Eugenic utopian fantasy of a doctor’s dream-journey to the liberated land of Amor. Presents an impassioned argument for free universal health care, contraception, no-fault divorce, social clubs, collective childcare facilities, and — most prominently — comprehensive applied sex education: A healthy, educated sex life is vividly imagined by the author to be a cure for any number of societal ills, both real and imagined: venereal disease; mental institutions; child abandonment; impotence; marital violence, gender inequality, infidelity, and all the various ‘perversions’ allegedly born of ignorance. As a finishing touch, in Amor, “a complete physical and mental examination is required before permission to have a child is granted,” because in Amor, childbearing is the business of the commonwealth, not the individual. No theoretical objections to this are raised or considered by the text.
Pritcher’s thesis provides an occasion for numerous anecdotal digressions, in which the narrator describes the sad and unhealthy sexual practices of Adamites — the peoples of Earth — to the Amorites, his hosts, who do not ask him for the explicit details but have to listen to them anyway. Presumably for this reason, the book was once held in the Delta Collection of the Library of Congress with other materials classed as pornographic, obscene or otherwise restricted.

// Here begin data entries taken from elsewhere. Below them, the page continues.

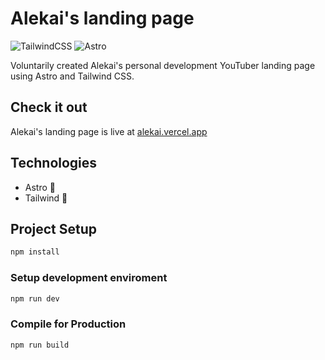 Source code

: # Alekai's landing page

![TailwindCSS](https://img.shields.io/badge/tailwindcss-%2338B2AC.svg?style=for-the-badge&logo=tailwind-css&logoColor=white)
![Astro](https://img.shields.io/badge/astro-%23FF5D01.svg?style=for-the-badge&logo=astro&logoColor=white)

Voluntarily created Alekai's personal development YouTuber landing page using Astro and Tailwind CSS.

## Check it out

Alekai's landing page is live at [alekai.vercel.app](https://alekai.vercel.app)

## Technologies

-   Astro 🚀
-   Tailwind 🔷

## Project Setup

```sh
npm install
```

### Setup development enviroment

```sh
npm run dev
```

### Compile for Production

```sh
npm run build
```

Pritcher’s preface praises Havelock Ellis, Bertrand Russell, Judge [Benjamin] Lindsay, and Margaret Sanger for advocating enlightenment and defying bigotry. Nevertheless, the text combines both progressive and extremely regressive ideals to paint a picture of a 1930s America filled with “despotic, scheming, plotting female tyrants, all of the ice box variety” and an urban landscape where two young women may find “perfect sex satisfaction and happiness” with one another, because “in the large centers, such sex perverts find enough of their kind to live in a world apart from normal human beings. They have their own clubs, hotels and places of amusement.” These are presented as problems to be fixed.
Cited in Sargent’s bibliography of Utopian Literature in English as A LOVE STARVED WORLD; six library holdings were located in OCLC, all of which appear to be catalogued under both the alternate title and the one above (which is to say, the holdings are identical across the two listings). All copies also list identical publication info, leading us to believe these books are one and the same. But scarce under any name.